**EXERCISE DESCRIPTION:** The expected answer is the full listing, repeated exactly and free of images.

**DATA PROVIDED:**
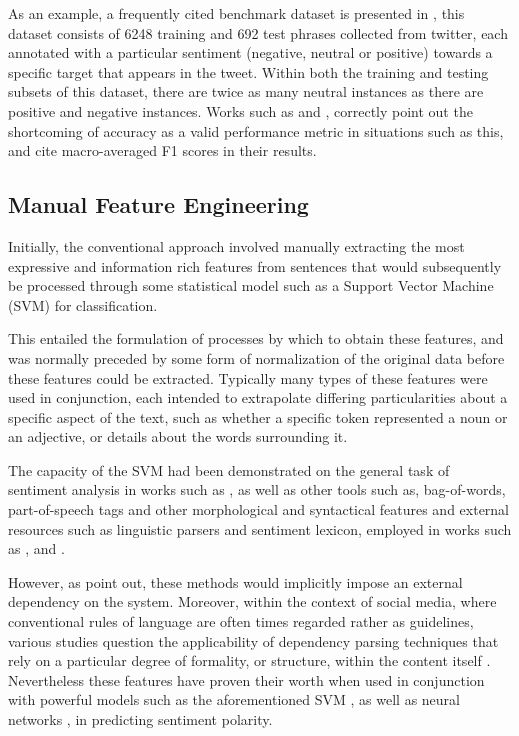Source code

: \documentclass[../../fyp.tex]{subfiles}
\begin{document}
As an example, a frequently cited benchmark dataset is presented in \citep{dong}, this dataset consists of 6248 training and 692 test phrases collected from twitter, each annotated with a particular sentiment (negative, neutral or positive) towards a specific target that appears in the tweet. Within both the training and testing subsets of this dataset, there are twice as many neutral instances as there are positive and negative instances. Works such as \citet{chen2017} and \citet{dong}, correctly point out the shortcoming of accuracy as a valid performance metric in situations such as this, and cite macro-averaged F1 scores in their results.

\subsection{Manual Feature Engineering}
Initially, the conventional approach involved manually extracting the most expressive and information rich features from sentences that would subsequently be processed through some statistical model such as a Support Vector Machine (SVM) for classification.

This entailed the formulation of processes by which to obtain these features, and was normally preceded by some form of normalization of the original data before these features could be extracted. Typically many types of these features were used in conjunction, each intended to extrapolate differing particularities about a specific aspect of the text, such as whether a specific token represented a noun or an adjective, or details about the words surrounding it.

The capacity of the SVM had been demonstrated on the general task of sentiment analysis in works such as \citet{pang2002}, as well as other tools such as, bag-of-words, part-of-speech tags and other morphological and syntactical features and external resources such as linguistic parsers and sentiment lexicon, employed in works such as \citet{dong}, \citet{vo2015} and \citet{nguyen2015}.

However, as \citep{tang2016b} point out, these methods would implicitly impose an external dependency on the system. Moreover, within the context of social media, where conventional rules of language are often times regarded rather as guidelines, various studies question the applicability of dependency parsing techniques that rely on a particular degree of formality, or structure, within the content itself \citep{tang2016b,chen2017}. Nevertheless these features have proven their worth when used in conjunction with powerful models such as the aforementioned SVM \citep{kiritchenko,wagner2014}, as well as neural networks \citep{dong,vo2015}, in predicting sentiment polarity.
\end{document}

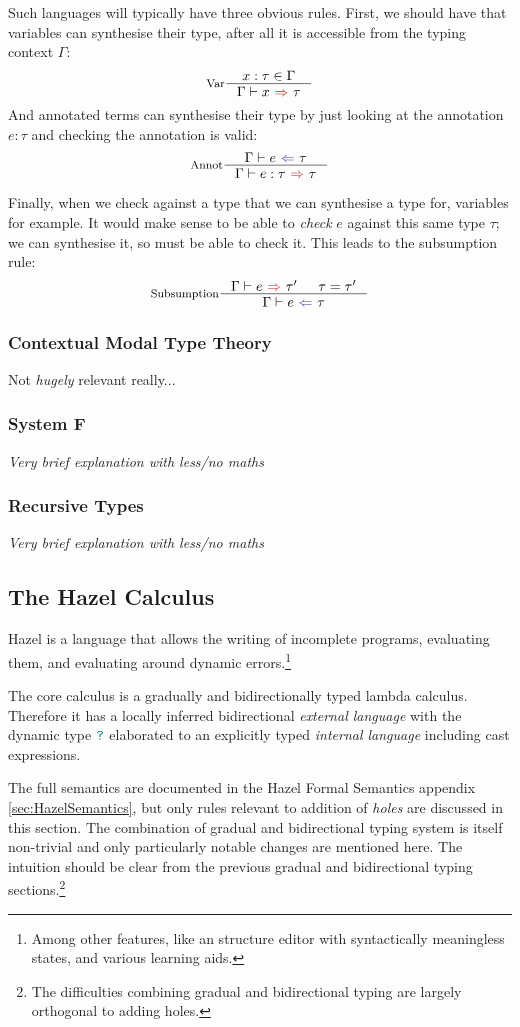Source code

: Such languages will typically have three obvious rules. First, we should have that variables can synthesise their type, after all it is accessible from the typing context $\Gamma$:
\[\inference[Var]{x : \tau \in \Gamma}{\synthesis{x}{\tau}}\]
And annotated terms can synthesise their type by just looking at the annotation $e : \tau$ and checking the annotation is valid:
\[\inference[Annot]{\analysis{e}{\tau}}{\synthesis{e : \tau}{\tau}}\]

Finally, when we check against a type that we can synthesise a type for, variables for example.
It would make sense to be able to \textit{check} $e$ against this same type $\tau$; we can synthesise it, so must be able to check it. This leads to the subsumption rule:
\[\inference[Subsumption]{\synthesis{e}{\tau'} & \tau = \tau'}{\analysis{e}{\tau}}\]

\subsubsection{Contextual Modal Type Theory}
Not \textit{hugely} relevant really...

\subsubsection{System F}
\label{sec:System F}
\textit{Very brief explanation with less/no maths}

\subsubsection{Recursive Types}
\textit{Very brief explanation with less/no maths}

\subsection{The Hazel Calculus}
Hazel is a language that allows the writing of incomplete programs, evaluating them, and evaluating around dynamic errors.\footnote{Among other features, like an structure editor with syntactically meaningless states, and various learning aids.}

The core calculus \cite{HazelLivePaper} is a gradually and bidirectionally typed lambda calculus. Therefore it has a locally inferred bidirectional \textit{external language} with the dynamic type ${\color{teal}\texttt{?}}$ elaborated to an explicitly typed \textit{internal language} including cast expressions. 

The full semantics are documented in the Hazel Formal Semantics appendix \ref{sec:HazelSemantics}, but only rules relevant to addition of \textit{holes} are  discussed in this section. The combination of gradual and bidirectional typing system is itself non-trivial and only particularly notable changes are mentioned here. The intuition should be clear from the previous gradual and bidirectional typing sections.\footnote{The difficulties combining gradual and bidirectional typing are largely orthogonal to adding holes.}

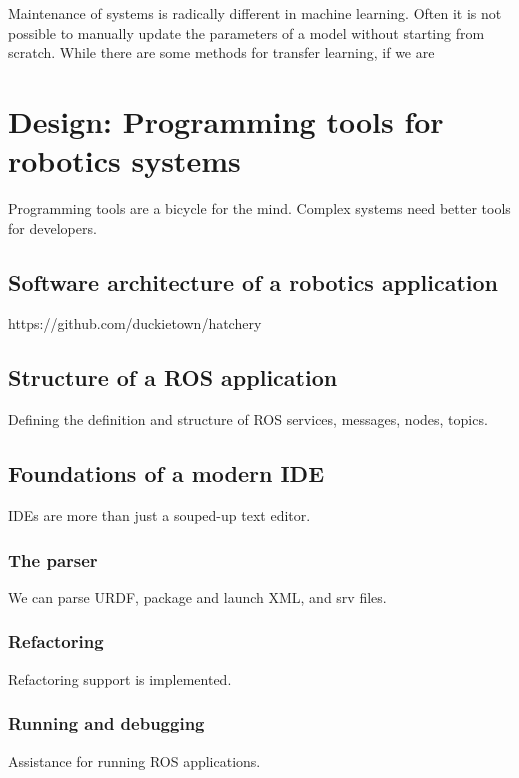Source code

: \documentclass[12pt,initial,twoside,maitrise]{dms}
\numberwithin{equation}{section}
\numberwithin{table}{chapter}
\numberwithin{figure}{chapter}
\begin{document}
Maintenance of systems is radically different in machine learning. Often it is not possible to manually update the parameters of a model without starting from scratch. While there are some methods for transfer learning, if we are

\chapter{Design: Programming tools for robotics systems}

Programming tools are a bicycle for the mind. Complex systems need better tools for developers.

\section{Software architecture of a robotics application}

https://github.com/duckietown/hatchery

\section{Structure of a ROS application}

Defining the definition and structure of ROS services, messages, nodes, topics.

\section{Foundations of a modern IDE}

IDEs are more than just a souped-up text editor.

\subsection{The parser}

We can parse URDF, package and launch XML, and srv files.

\subsection{Refactoring}

Refactoring support is implemented.

\subsection{Running and debugging}

Assistance for running ROS applications.
\end{document}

**YOUR SOLUTION:**
Source code

: \documentclass[../../fyp.tex]{subfiles}
\begin{document}
As an example, a frequently cited benchmark dataset is presented in \citep{dong}, this dataset consists of 6248 training and 692 test phrases collected from twitter, each annotated with a particular sentiment (negative, neutral or positive) towards a specific target that appears in the tweet. Within both the training and testing subsets of this dataset, there are twice as many neutral instances as there are positive and negative instances. Works such as \citet{chen2017} and \citet{dong}, correctly point out the shortcoming of accuracy as a valid performance metric in situations such as this, and cite macro-averaged F1 scores in their results.

\subsection{Manual Feature Engineering}
Initially, the conventional approach involved manually extracting the most expressive and information rich features from sentences that would subsequently be processed through some statistical model such as a Support Vector Machine (SVM) for classification.

This entailed the formulation of processes by which to obtain these features, and was normally preceded by some form of normalization of the original data before these features could be extracted. Typically many types of these features were used in conjunction, each intended to extrapolate differing particularities about a specific aspect of the text, such as whether a specific token represented a noun or an adjective, or details about the words surrounding it.

The capacity of the SVM had been demonstrated on the general task of sentiment analysis in works such as \citet{pang2002}, as well as other tools such as, bag-of-words, part-of-speech tags and other morphological and syntactical features and external resources such as linguistic parsers and sentiment lexicon, employed in works such as \citet{dong}, \citet{vo2015} and \citet{nguyen2015}.

However, as \citep{tang2016b} point out, these methods would implicitly impose an external dependency on the system. Moreover, within the context of social media, where conventional rules of language are often times regarded rather as guidelines, various studies question the applicability of dependency parsing techniques that rely on a particular degree of formality, or structure, within the content itself \citep{tang2016b,chen2017}. Nevertheless these features have proven their worth when used in conjunction with powerful models such as the aforementioned SVM \citep{kiritchenko,wagner2014}, as well as neural networks \citep{dong,vo2015}, in predicting sentiment polarity.
\end{document}

Source code

: Such languages will typically have three obvious rules. First, we should have that variables can synthesise their type, after all it is accessible from the typing context $\Gamma$:
\[\inference[Var]{x : \tau \in \Gamma}{\synthesis{x}{\tau}}\]
And annotated terms can synthesise their type by just looking at the annotation $e : \tau$ and checking the annotation is valid:
\[\inference[Annot]{\analysis{e}{\tau}}{\synthesis{e : \tau}{\tau}}\]

Finally, when we check against a type that we can synthesise a type for, variables for example.
It would make sense to be able to \textit{check} $e$ against this same type $\tau$; we can synthesise it, so must be able to check it. This leads to the subsumption rule:
\[\inference[Subsumption]{\synthesis{e}{\tau'} & \tau = \tau'}{\analysis{e}{\tau}}\]

\subsubsection{Contextual Modal Type Theory}
Not \textit{hugely} relevant really...

\subsubsection{System F}
\label{sec:System F}
\textit{Very brief explanation with less/no maths}

\subsubsection{Recursive Types}
\textit{Very brief explanation with less/no maths}

\subsection{The Hazel Calculus}
Hazel is a language that allows the writing of incomplete programs, evaluating them, and evaluating around dynamic errors.\footnote{Among other features, like an structure editor with syntactically meaningless states, and various learning aids.}

The core calculus \cite{HazelLivePaper} is a gradually and bidirectionally typed lambda calculus. Therefore it has a locally inferred bidirectional \textit{external language} with the dynamic type ${\color{teal}\texttt{?}}$ elaborated to an explicitly typed \textit{internal language} including cast expressions. 

The full semantics are documented in the Hazel Formal Semantics appendix \ref{sec:HazelSemantics}, but only rules relevant to addition of \textit{holes} are  discussed in this section. The combination of gradual and bidirectional typing system is itself non-trivial and only particularly notable changes are mentioned here. The intuition should be clear from the previous gradual and bidirectional typing sections.\footnote{The difficulties combining gradual and bidirectional typing are largely orthogonal to adding holes.}

Source code

: \documentclass[12pt,initial,twoside,maitrise]{dms}
\numberwithin{equation}{section}
\numberwithin{table}{chapter}
\numberwithin{figure}{chapter}
\begin{document}
Maintenance of systems is radically different in machine learning. Often it is not possible to manually update the parameters of a model without starting from scratch. While there are some methods for transfer learning, if we are

\chapter{Design: Programming tools for robotics systems}

Programming tools are a bicycle for the mind. Complex systems need better tools for developers.

\section{Software architecture of a robotics application}

https://github.com/duckietown/hatchery

\section{Structure of a ROS application}

Defining the definition and structure of ROS services, messages, nodes, topics.

\section{Foundations of a modern IDE}

IDEs are more than just a souped-up text editor.

\subsection{The parser}

We can parse URDF, package and launch XML, and srv files.

\subsection{Refactoring}

Refactoring support is implemented.

\subsection{Running and debugging}

Assistance for running ROS applications.
\end{document}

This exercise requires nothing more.